3. Tables aren't any less difficult to understand then the puzzling mixture of dashes, asterisks, and brackets that wikis employ
4. No - they don't need it, and you don't have to give it to them.
5. Only if you leave yourself open to it... "we're too lazy/busy to address security concerns" is not a good reason.
6. What makes Wiki markup easier to learn then HTML? Why would you learn a new markup language, which will just get converted back to HTML again? Isn't that a little redundant? If people need to learn a markup language, why not learn the one that is universally used in every page on the web?
... I'm not a big fan of wiki markup either - bbs tags are only marginally better.
matt on May 14, 2008 6:36 AMJust a thing: a way to get code coloration is, I think, necessary. Seriously.
Also, bbcode blows (and 9 out of 10 bbcode parsers are purely regex-based translators, thus break down real fast), thanks for not using it.
Masklinn on May 14, 2008 6:36 AMI generally agree that a subset of HTML is fine for formatting. If all you want to do is have lists and paragraphs and bold and italics, it's exactly as clear as almost any other markup language. If you're willing to automatically add p tags on double newlines, most people can muddle through without touching it at all.
However, Mediawiki is a special case, in that the html tags don't actually fully represent what most of the corresponding markup means. As you say, it represents the structure of the data, and the structure you give the data using wiki markup has side effects beyond the formatting you'd get from basic html.
For example, take the 'triple equal sign' - on first glance, it's just an h3. That doesn't tell the whole story, though - there's some deeper meaning to that tag. Not only does it do your h3 formatting, but it also generates a named anchor, and it automatically appends a link to it in the table of contents. It does have the same logical meaning as h3, but it does more - h3 is a subset of triple equal. You could of course impart that power upon h3, but I'd argue that's even more confusing than having a separate syntax.
This doesn't even touch on the templating language or the category system, both of which have no equivalent in html. So with mediawiki, you *know* html won't meet all of your needs - so coming up with a language that does allow for everything only makes sense.

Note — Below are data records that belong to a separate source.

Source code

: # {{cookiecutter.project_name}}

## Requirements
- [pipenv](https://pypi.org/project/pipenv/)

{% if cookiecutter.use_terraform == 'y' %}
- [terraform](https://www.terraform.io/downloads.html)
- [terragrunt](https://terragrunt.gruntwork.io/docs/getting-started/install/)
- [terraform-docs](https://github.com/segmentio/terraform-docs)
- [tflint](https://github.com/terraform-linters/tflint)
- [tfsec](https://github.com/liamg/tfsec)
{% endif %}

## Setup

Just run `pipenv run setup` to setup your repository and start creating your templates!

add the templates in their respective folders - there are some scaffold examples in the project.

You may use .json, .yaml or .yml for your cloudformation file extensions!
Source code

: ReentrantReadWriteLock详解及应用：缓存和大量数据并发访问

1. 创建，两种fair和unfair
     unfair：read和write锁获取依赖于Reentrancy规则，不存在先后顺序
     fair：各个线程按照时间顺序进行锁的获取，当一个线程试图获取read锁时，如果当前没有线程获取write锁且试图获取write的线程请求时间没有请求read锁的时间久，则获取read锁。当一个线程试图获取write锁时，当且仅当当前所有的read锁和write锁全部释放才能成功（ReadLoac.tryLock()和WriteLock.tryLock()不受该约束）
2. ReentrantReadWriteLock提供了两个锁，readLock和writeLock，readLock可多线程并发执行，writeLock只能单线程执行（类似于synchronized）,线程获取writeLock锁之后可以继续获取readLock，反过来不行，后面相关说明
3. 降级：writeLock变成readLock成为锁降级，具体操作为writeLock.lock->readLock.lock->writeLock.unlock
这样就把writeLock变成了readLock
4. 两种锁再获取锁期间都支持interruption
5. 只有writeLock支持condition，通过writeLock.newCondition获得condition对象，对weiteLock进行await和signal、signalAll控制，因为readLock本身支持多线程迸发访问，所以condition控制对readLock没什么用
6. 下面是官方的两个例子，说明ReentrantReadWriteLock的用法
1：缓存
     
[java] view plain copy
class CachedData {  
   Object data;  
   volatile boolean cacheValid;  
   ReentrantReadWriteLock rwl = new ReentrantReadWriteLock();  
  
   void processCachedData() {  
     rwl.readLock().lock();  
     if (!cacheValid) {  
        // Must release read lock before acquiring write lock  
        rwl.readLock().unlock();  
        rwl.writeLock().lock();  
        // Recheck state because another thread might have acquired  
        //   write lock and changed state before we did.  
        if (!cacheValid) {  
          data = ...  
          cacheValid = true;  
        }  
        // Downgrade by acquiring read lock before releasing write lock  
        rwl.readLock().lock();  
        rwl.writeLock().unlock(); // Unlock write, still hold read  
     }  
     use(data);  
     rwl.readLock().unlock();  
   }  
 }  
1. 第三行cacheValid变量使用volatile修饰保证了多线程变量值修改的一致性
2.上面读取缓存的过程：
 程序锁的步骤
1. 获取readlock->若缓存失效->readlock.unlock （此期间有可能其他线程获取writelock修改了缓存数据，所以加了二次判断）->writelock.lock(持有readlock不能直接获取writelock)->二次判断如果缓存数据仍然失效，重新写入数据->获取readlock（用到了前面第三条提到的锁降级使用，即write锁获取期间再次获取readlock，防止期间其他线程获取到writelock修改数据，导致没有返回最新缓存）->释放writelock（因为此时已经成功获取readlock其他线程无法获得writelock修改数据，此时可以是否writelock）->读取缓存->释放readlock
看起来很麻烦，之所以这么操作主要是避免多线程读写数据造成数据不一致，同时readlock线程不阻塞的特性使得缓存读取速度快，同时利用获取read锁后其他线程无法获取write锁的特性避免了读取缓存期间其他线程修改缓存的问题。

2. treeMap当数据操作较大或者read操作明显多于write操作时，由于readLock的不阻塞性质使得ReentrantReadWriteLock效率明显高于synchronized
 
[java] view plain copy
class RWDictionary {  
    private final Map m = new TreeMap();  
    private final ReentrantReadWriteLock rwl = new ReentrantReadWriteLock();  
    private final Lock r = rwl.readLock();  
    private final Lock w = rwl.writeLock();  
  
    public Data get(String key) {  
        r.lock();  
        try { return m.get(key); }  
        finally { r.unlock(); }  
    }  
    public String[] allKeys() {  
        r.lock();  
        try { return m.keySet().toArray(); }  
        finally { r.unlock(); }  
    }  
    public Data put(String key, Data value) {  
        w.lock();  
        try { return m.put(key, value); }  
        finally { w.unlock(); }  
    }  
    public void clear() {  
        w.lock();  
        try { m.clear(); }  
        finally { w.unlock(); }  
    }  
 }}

Jeremy T on May 14, 2008 6:39 AMI usually love your posts... but this is exactly the kind of attitude which stops developers from making good UI imo. You've obviously thought about this a lot, but you immediately ruled out all of the best approaches by making a big assumption about your target audience.
Just because you expect every good programmer to be comfortable with markup doesn't make it so... and as you often remind us, there are plenty of bad programmers out there.
Maybe I got it a bit wrong... but I don't think you should expect your users to understand your markup, or even HTML. Showing the markup and allowing the user to edit it is fine, (ala wiki) but not implementing nice buttons and an interface... you shouldn't demand anything of users that isn't necessary imo.
I'll take it all back if you plan on having the buttons as well... but thats not how the post came across. :)
Jheriko on May 14, 2008 6:39 AMAs much as the bugs in Blogger annoy me, the one thing they do right is to allow the user to go to source and edit the HTML. For the users that don’t understand markup, they have a WYSIWYG editor.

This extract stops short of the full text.